We moved to the very hot Mojave desert, zone 9a, 4-6 inches of rain a year. The soil was literally sand.  It was easy to dig in! Like digging in a sand dune.

That yard had lots of chopped up eucalyptus and pine trees, plus loads of leaf debris from eucalyptus, pine, chinaberry, and olives.

It was so hot there we didn't need the wood for firewood, so we started our first fully hugel garden. We did it sunken, which is better described as a zai pit.

We had no way of knowing if it would work.  Many resources will say that two of those trees are allopathic. To our delight, it worked very well. Tomatoes, peppers, basil, corn, and different greens all grew well in those beds. I had never grown such nice basil!

The next year, I dug into one of the beds to see what was happening. I suspected that termites were going to be that desert's main soil creation organisms. And that is what we found, along with cockroaches and crickets. Those seem to be the desert trifecta of soil creatures for aridland soil creation!

Next we moved to the Chihuahuan desert. We did our gardens the same way. Here it works even better as we actually have soil, plus more rainfall.  It is very sandy soil with some clay- and the last desert location had no clay.

The pictures below are the first year progressing in Garden #3 here. That first year, we developed the soil using mostly annuals. Perennials are in there, but in our very hot region they usually can't put on aboveground growth until the second year.

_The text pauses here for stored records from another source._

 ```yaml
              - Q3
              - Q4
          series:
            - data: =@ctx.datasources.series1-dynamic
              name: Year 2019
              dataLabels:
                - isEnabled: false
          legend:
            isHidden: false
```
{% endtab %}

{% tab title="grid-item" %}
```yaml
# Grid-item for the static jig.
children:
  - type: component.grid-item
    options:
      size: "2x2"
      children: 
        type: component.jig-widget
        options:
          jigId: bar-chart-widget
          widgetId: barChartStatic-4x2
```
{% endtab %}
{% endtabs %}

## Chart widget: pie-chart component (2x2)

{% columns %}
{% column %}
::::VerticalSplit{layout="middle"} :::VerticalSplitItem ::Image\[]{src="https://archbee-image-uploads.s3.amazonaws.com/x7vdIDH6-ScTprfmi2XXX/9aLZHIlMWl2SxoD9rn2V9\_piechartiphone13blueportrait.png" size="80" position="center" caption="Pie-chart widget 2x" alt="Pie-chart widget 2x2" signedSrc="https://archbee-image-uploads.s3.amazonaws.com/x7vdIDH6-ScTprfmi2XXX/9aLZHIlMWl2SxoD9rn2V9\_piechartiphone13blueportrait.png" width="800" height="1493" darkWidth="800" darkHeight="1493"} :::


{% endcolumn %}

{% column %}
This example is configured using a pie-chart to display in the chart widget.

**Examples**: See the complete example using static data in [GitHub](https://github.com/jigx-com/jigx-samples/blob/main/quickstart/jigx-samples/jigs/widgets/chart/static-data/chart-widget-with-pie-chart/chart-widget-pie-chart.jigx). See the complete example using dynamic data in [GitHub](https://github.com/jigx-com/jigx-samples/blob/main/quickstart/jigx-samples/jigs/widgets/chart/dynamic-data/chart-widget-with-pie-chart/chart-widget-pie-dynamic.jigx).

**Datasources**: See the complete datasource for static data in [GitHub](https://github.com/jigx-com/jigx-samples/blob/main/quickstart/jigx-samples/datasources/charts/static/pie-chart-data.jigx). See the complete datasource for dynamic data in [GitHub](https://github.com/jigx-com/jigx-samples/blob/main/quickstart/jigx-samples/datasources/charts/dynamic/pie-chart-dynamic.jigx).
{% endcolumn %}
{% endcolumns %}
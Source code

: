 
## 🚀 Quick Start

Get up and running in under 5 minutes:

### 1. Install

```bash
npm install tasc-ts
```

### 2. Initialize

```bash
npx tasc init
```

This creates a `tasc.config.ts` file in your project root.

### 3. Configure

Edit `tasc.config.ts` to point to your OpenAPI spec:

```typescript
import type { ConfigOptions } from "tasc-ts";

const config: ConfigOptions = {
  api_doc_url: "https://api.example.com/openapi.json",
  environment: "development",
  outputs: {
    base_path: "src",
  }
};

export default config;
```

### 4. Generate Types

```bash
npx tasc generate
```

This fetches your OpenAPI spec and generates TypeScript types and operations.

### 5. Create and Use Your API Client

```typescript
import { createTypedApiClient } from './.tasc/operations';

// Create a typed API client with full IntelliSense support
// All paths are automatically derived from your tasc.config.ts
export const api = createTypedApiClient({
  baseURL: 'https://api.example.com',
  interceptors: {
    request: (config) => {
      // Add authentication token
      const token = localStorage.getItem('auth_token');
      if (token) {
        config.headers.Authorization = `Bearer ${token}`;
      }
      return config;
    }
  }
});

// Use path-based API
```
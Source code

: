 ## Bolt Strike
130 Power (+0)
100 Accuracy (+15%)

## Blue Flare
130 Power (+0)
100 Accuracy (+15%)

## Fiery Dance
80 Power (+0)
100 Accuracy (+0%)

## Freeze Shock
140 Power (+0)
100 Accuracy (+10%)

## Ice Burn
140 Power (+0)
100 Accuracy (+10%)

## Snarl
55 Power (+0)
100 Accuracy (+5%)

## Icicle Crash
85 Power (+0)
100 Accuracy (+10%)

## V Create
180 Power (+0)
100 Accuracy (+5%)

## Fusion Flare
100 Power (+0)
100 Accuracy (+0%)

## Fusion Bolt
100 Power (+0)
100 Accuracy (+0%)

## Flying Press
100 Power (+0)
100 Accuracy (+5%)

So in the first year, we develop the soil organic matter with fast growing annuals. Now in its third year, the garden is mostly perennials with some reseeding annuals including loads of wildflowers.

No manure or off site sourced inputs except organic kitchen scraps. The material to fill the zai-hugel beds comes from plants on the property, and any excess wood we have laying round.

This has worked very well, though it is more labor intensive than most people want to do initially.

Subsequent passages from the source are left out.